Source data:

'''

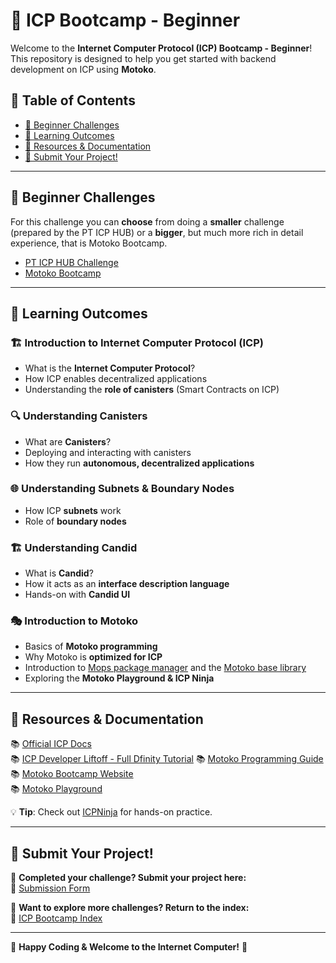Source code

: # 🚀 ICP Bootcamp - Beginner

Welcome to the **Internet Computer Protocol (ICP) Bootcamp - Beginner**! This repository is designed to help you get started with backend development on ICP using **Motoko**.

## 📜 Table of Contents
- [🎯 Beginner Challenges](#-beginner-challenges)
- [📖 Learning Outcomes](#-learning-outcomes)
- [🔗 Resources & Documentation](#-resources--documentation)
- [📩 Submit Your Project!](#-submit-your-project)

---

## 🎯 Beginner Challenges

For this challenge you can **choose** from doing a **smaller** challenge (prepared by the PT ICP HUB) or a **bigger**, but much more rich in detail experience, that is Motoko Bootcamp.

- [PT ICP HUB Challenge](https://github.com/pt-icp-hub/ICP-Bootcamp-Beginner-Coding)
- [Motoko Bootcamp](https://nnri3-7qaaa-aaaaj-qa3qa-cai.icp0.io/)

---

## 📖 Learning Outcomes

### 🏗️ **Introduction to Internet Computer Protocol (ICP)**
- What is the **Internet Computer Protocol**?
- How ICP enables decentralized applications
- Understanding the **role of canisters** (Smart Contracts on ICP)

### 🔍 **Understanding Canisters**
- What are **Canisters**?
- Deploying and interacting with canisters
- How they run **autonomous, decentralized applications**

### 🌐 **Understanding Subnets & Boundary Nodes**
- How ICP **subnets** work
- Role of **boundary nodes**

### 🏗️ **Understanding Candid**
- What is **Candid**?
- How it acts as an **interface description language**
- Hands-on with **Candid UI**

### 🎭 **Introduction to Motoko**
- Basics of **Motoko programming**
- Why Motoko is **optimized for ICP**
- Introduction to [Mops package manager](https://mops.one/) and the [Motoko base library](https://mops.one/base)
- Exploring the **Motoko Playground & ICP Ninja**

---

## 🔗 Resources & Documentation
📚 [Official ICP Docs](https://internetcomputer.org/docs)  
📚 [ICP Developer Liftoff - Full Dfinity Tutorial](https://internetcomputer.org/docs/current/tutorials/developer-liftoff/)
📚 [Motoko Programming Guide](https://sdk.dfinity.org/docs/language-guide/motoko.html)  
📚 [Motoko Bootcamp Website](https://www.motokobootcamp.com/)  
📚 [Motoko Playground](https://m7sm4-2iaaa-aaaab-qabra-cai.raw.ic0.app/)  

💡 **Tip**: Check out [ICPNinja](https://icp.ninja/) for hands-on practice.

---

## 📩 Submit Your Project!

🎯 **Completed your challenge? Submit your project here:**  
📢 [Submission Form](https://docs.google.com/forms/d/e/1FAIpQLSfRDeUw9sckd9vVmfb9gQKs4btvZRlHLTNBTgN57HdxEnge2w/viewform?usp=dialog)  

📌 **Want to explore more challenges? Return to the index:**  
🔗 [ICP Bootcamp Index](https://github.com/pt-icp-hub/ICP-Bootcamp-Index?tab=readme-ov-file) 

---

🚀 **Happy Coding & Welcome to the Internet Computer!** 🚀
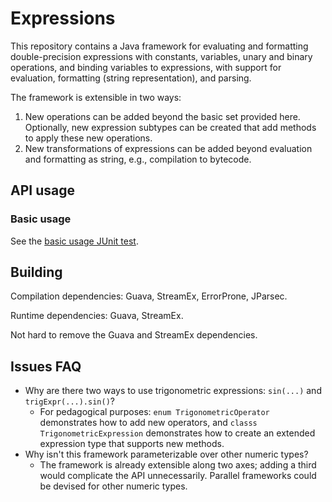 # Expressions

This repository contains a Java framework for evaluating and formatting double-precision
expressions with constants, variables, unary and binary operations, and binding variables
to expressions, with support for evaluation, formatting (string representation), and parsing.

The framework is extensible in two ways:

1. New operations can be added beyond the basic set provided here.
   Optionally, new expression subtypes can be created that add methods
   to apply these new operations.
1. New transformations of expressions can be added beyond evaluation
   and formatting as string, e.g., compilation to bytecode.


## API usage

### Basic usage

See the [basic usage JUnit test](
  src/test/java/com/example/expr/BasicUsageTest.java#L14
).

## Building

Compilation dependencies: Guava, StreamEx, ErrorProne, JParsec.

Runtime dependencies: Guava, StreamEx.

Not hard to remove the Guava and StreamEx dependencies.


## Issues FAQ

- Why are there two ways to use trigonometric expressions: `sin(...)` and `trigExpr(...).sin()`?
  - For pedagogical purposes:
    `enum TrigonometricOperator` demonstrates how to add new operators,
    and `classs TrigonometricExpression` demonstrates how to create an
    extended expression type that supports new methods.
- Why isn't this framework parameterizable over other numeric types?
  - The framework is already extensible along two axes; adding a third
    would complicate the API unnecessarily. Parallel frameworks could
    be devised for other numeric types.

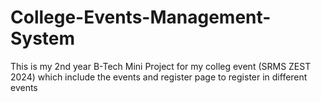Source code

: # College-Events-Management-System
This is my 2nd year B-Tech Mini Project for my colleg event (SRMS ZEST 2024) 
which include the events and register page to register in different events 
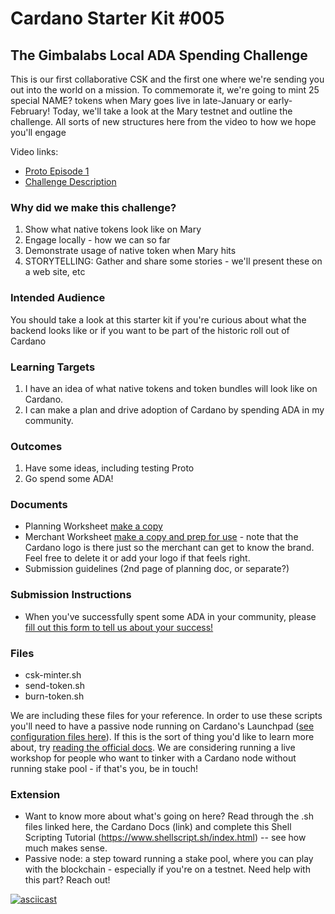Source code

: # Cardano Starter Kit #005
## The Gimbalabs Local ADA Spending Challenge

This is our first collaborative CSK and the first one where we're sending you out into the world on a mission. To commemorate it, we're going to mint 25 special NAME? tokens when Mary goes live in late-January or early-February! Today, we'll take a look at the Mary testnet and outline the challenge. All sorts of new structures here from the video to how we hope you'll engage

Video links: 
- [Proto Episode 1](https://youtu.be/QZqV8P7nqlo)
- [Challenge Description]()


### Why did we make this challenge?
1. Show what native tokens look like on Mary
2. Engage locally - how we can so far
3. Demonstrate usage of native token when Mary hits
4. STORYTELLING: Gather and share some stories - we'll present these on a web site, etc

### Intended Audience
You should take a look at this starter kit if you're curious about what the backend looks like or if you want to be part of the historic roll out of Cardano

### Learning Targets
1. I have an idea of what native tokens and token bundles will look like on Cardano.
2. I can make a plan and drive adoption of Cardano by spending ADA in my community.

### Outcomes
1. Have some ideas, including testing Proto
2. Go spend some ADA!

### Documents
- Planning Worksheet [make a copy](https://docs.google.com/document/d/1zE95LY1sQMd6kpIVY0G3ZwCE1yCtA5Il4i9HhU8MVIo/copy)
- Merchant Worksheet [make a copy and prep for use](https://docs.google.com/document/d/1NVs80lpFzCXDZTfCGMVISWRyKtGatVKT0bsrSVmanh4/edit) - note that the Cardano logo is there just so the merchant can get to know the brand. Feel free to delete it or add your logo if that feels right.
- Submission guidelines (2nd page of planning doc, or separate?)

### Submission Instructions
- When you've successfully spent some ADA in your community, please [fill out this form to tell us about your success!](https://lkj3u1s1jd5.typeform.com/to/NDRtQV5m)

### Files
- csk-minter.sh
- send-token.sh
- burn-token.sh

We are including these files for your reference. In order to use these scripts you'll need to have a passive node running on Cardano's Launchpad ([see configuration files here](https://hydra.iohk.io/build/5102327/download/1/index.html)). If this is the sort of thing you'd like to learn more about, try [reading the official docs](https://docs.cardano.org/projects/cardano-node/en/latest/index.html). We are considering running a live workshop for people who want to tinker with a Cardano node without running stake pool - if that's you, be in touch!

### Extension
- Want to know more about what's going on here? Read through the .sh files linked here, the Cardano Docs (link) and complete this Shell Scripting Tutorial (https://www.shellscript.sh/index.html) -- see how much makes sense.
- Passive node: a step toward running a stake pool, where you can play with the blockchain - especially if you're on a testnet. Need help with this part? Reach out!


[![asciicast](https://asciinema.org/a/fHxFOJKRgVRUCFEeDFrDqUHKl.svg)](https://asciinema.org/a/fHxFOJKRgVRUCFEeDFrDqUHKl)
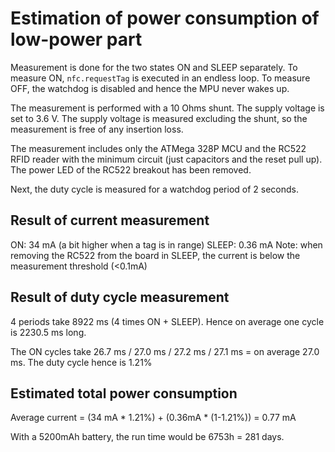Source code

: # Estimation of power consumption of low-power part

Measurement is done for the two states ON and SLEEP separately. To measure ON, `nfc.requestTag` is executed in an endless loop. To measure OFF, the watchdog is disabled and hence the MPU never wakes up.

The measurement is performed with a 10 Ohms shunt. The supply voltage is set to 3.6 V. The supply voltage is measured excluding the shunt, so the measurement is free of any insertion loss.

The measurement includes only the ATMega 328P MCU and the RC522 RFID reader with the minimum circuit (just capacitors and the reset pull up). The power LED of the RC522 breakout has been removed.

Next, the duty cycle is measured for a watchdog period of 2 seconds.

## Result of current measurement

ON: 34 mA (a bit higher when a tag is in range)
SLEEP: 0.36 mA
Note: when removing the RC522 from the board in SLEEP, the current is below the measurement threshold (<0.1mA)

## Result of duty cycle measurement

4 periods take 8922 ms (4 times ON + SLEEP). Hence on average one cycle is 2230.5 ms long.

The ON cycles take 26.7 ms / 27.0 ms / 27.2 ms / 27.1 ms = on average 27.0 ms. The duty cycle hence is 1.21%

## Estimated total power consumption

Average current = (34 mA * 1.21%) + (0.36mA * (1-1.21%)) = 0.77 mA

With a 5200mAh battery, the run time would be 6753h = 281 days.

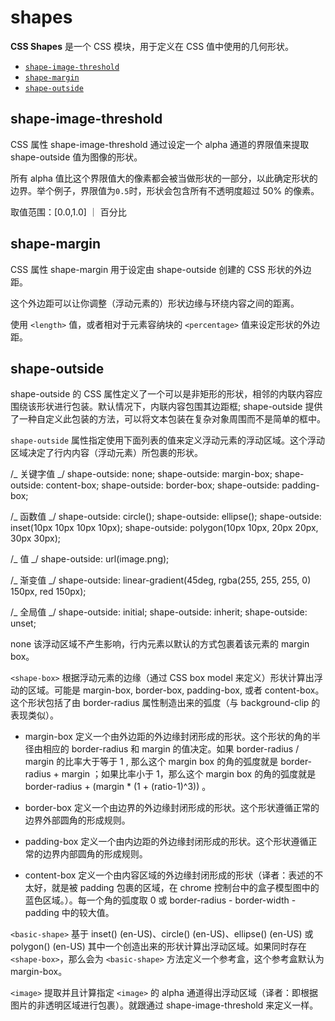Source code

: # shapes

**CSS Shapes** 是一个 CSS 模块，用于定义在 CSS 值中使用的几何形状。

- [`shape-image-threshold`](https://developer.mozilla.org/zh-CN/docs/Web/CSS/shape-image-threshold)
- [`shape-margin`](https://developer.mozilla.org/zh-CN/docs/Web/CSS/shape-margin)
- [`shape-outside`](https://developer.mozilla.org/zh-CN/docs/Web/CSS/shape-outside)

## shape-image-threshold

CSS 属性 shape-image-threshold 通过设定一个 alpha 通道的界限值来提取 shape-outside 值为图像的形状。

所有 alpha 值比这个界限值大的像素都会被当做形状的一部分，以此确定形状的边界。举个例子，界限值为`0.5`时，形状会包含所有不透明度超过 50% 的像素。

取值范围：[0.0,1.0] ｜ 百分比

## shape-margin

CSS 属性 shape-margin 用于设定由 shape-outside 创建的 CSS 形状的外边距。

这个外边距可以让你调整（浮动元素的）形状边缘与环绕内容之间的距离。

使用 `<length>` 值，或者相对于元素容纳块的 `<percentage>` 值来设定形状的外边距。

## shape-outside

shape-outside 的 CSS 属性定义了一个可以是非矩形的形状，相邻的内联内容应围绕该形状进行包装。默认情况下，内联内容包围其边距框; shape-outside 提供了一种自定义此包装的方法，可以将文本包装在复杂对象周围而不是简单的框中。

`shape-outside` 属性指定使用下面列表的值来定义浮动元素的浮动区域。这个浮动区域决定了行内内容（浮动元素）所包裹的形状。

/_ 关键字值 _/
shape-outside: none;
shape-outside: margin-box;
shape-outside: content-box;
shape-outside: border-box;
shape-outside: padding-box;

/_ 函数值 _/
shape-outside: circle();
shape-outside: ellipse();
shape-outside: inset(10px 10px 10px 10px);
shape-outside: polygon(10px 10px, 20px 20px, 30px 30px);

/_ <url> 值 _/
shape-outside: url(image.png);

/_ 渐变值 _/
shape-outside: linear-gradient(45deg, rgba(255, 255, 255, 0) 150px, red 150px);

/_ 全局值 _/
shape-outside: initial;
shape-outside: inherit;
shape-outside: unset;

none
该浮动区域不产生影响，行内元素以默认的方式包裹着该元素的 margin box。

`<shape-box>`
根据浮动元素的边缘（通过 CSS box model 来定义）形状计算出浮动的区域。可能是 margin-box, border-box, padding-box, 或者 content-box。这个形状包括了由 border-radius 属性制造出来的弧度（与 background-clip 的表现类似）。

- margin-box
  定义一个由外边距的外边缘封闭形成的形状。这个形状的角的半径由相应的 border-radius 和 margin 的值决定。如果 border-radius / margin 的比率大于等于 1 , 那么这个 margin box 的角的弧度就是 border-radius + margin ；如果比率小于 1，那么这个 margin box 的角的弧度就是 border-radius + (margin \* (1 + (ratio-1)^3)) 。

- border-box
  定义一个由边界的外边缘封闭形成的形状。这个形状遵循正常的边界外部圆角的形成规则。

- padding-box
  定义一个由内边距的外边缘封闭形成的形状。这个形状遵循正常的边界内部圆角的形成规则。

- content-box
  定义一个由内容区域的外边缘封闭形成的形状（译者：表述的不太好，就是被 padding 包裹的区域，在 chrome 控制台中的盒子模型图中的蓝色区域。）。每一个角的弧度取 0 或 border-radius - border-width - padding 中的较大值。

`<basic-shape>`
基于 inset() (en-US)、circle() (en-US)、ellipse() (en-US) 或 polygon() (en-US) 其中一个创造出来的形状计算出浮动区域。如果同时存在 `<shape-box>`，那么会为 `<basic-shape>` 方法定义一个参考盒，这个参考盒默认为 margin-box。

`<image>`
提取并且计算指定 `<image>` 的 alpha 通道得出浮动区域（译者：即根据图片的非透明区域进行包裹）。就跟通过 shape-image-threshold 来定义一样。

'''

What is needed:
Everything in the material above from the line that has "The framework is extensible" through the line that has "## Issues FAQ" must be duplicated exactly, with no other lines given.

Output of the task:
The framework is extensible in two ways:

1. New operations can be added beyond the basic set provided here.
   Optionally, new expression subtypes can be created that add methods
   to apply these new operations.
1. New transformations of expressions can be added beyond evaluation
   and formatting as string, e.g., compilation to bytecode.


## API usage

### Basic usage

See the [basic usage JUnit test](
  src/test/java/com/example/expr/BasicUsageTest.java#L14
).

## Building

Compilation dependencies: Guava, StreamEx, ErrorProne, JParsec.

Runtime dependencies: Guava, StreamEx.

Not hard to remove the Guava and StreamEx dependencies.


## Issues FAQ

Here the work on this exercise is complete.